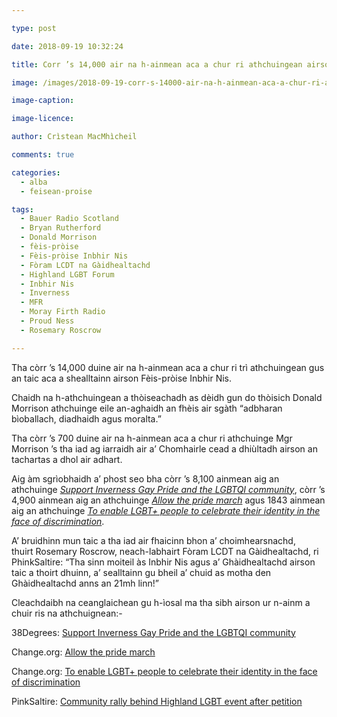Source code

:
 ```yaml
---

type: post

date: 2018-09-19 10:32:24

title: Corr ’s 14,000 air na h-ainmean aca a chur ri athchuingean airson Fèis-pròise Inbhir Nis a dhol air adhart

image: /images/2018-09-19-corr-s-14000-air-na-h-ainmean-aca-a-chur-ri-athchuingean-airson-feis-proise-inbhir-nis-a-dhol-air-adhart.jpg

image-caption:

image-licence:

author: Crìstean MacMhìcheil

comments: true

categories:
  - alba
  - feisean-proise

tags:
  - Bauer Radio Scotland
  - Bryan Rutherford
  - Donald Morrison
  - fèis-pròise
  - Fèis-pròise Inbhir Nis
  - Fòram LCDT na Gàidhealtachd
  - Highland LGBT Forum
  - Inbhir Nis
  - Inverness
  - MFR
  - Moray Firth Radio
  - Proud Ness
  - Rosemary Roscrow

---
```


Tha còrr &#8217;s 14,000 duine air na h-ainmean aca a chur ri trì athchuingean gus an taic aca a shealltainn airson Fèis-pròise Inbhir Nis.

<!--more-->

Chaidh na h-athchuingean a thòiseachadh as dèidh gun do thòisich Donald Morrison athchuinge eile an-aghaidh an fhèis air sgàth &#8220;adbharan bìoballach, diadhaidh agus moralta.&#8221;

Tha còrr &#8217;s 700 duine air na h-ainmean aca a chur ri athchuinge Mgr Morrison &#8217;s tha iad ag iarraidh air a&#8217; Chomhairle cead a dhiùltadh airson an tachartas a dhol air adhart.

Aig àm sgrìobhaidh a&#8217; phost seo bha còrr &#8217;s 8,100 ainmean aig an athchuinge _[Support Inverness Gay Pride and the LGBTQI community][1]_, còrr &#8217;s 4,900 ainmean aig an athchuinge _[Allow the pride march][2]_ agus 1843 ainmean aig an athchuinge _[To enable LGBT+ people to celebrate their identity in the face of discrimination][3]_.

A&#8217; bruidhinn mun taic a tha iad air fhaicinn bhon a&#8217; choimhearsnachd, thuirt Rosemary Roscrow, neach-labhairt Fòram LCDT na Gàidhealtachd, ri PhinkSaltire: &#8220;Tha sinn moiteil às Inbhir Nis agus a&#8217; Ghàidhealtachd airson taic a thoirt dhuinn, a&#8217; sealltainn gu bheil a&#8217; chuid as motha den Ghàidhealtachd anns an 21mh linn!&#8221;

Cleachdaibh na ceanglaichean gu h-ìosal ma tha sibh airson ur n-ainm a chuir ris na athchuignean:-

38Degrees: [Support Inverness Gay Pride and the LGBTQI community][1]

<p class="mtl mbxxxl xs-mts xs-mbxs petition-title">
  Change.org: <a href="https://www.change.org/p/highland-council-allow-the-pride-march-%EF%B8%8F-%EF%B8%8F?recruiter=713379344&utm_source=share_petition&utm_medium=copylink&utm_campaign=psf_combo_share_initial.pacific_abi_gmail_send.variation.pacific_abi_select_all_contacts.fake_control.pacific_email_copy_en_gb_3.control.pacific_email_copy_en_gb_4.v4.pacific_email_copy_en_us_3.control.pacific_email_copy_en_us_4.control.lightning_share_by_medium.share_by_medium.lightning_share_by_medium_message.control.lightning_2primary_share_options.variant&utm_term=psf_combo_share_initial.pacific_abi_gmail_send.variation.pacific_abi_select_all_contacts.fake_control.pacific_email_copy_en_gb_3.control.pacific_email_copy_en_us_3.control.lightning_share_by_medium.share_by_medium.lightning_2primary_share_options.variant">Allow the pride march</a>
</p>

Change.org: [To enable LGBT+ people to celebrate their identity in the face of discrimination][3]

PinkSaltire: [Community rally behind Highland LGBT event after petition][4]

&nbsp;

 [1]: https://you.38degrees.org.uk/petitions/support-for-the-lgbt-community-in-inverness-pride-parade?bucket=&source=twitter-share-button
 [2]: https://www.change.org/p/highland-council-allow-the-pride-march-%EF%B8%8F-%EF%B8%8F?recruiter=713379344&utm_source=share_petition&utm_medium=copylink&utm_campaign=psf_combo_share_initial.pacific_abi_gmail_send.variation.pacific_abi_select_all_contacts.fake_control.pacific_email_copy_en_gb_3.control.pacific_email_copy_en_gb_4.v4.pacific_email_copy_en_us_3.control.pacific_email_copy_en_us_4.control.lightning_share_by_medium.share_by_medium.lightning_share_by_medium_message.control.lightning_2primary_share_options.variant&utm_term=psf_combo_share_initial.pacific_abi_gmail_send.variation.pacific_abi_select_all_contacts.fake_control.pacific_email_copy_en_gb_3.control.pacific_email_copy_en_us_3.control.lightning_share_by_medium.share_by_medium.lightning_2primary_share_options.variant
 [3]: https://www.change.org/p/the-highland-council-to-enable-lgbt-people-to-celebrate-their-identity-in-the-face-of-discrimination?recruiter=false&utm_source=share_petition&utm_medium=copylink&utm_campaign=share_petition&utm_term=psf_combo_share_initial.pacific_abi_gmail_send.variation.pacific_abi_select_all_contacts.fake_control.pacific_email_copy_en_gb_3.control.pacific_email_copy_en_us_3.control.lightning_share_by_medium.share_by_medium.lightning_2primary_share_options.variant
 [4]: https://pinksaltire.com/2018/09/12/community-rally-behind-highland-lgbt-event-after-petition/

---------------

To do – The reply should consist of a single number: how many lines in the listing contain the word "Radio".

Task response – 2